One final thought…perhaps leading is not about having the answers but rather being able and willing to tap into the perspectives available to find the optimal way forward.

Connie Hagelin   |   19 February 2009   |   Reply

Leadership…what resonates the most for me is having the courage to always put forth honest dialogue. This can isolate the truth-bearer but in the long run, I feel it grinds on people in a way that produces an effect. The truth is our strongest force and wil eventually bring forth the conversations that need to be. It is sometimes in our rawest revealings that we inspire others to be likewise. It is not about getting people to agree with us, but rather getting people to put forth their own, honest opinions. Then and only then can we have a dialogue.

Elaine Fotiadis   |   20 February 2009   |   Reply

For more on this thinking that there are no “new” ideas” check out a book by William Duggan called Strategic Intuition. His theory is that no great idea is original; That great ideas (e.g., Google, Apple – Macintosh computer) come about by combining elements of things that already exist. He also asserts that brainstorming meetings typically don’t produce great ideas – but that somebody comes to the meeting with an idea already in mind. He continued by stating that great ideas come when your mind is most relaxed (falling asleep at night, in the shower, driving to/from work). I can attest to that!

Ross Strader   |   21 February 2009   |   Reply

Susan this is a great post. The paralysis of looking for the original idea threatens the opportunity to contribute your expression.
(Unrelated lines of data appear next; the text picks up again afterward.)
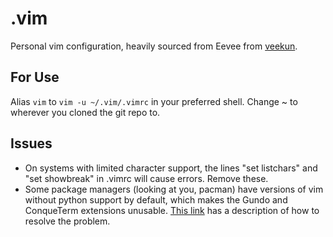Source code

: .vim
==========

Personal vim configuration, heavily sourced from Eevee from [veekun](http://veekun.com).

## For Use
Alias ```vim``` to ```vim -u ~/.vim/.vimrc``` in your preferred shell. Change ~ to wherever you cloned the git repo to.

## Issues
* On systems with limited character support, the lines "set listchars" and "set showbreak" in .vimrc will cause errors. Remove these.
* Some package managers (looking at you, pacman) have versions of vim without python support by default, which makes the Gundo and ConqueTerm extensions unusable. [This link](https://gist.github.com/MicahElliott/3048622) has a description of how to resolve the problem.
I’m glad to find your blog. I look forward to learning from you.

Ken Kaufman   |   21 February 2009   |   Reply

“Your view of any problem or opportunity is by it’s very nature unique.”

I believe this to be true! And another great quality of a leader is someone who values the unique ways others approach problems and opportunities and they surround themselve with people who have similar values but very different perspectives on problem solving.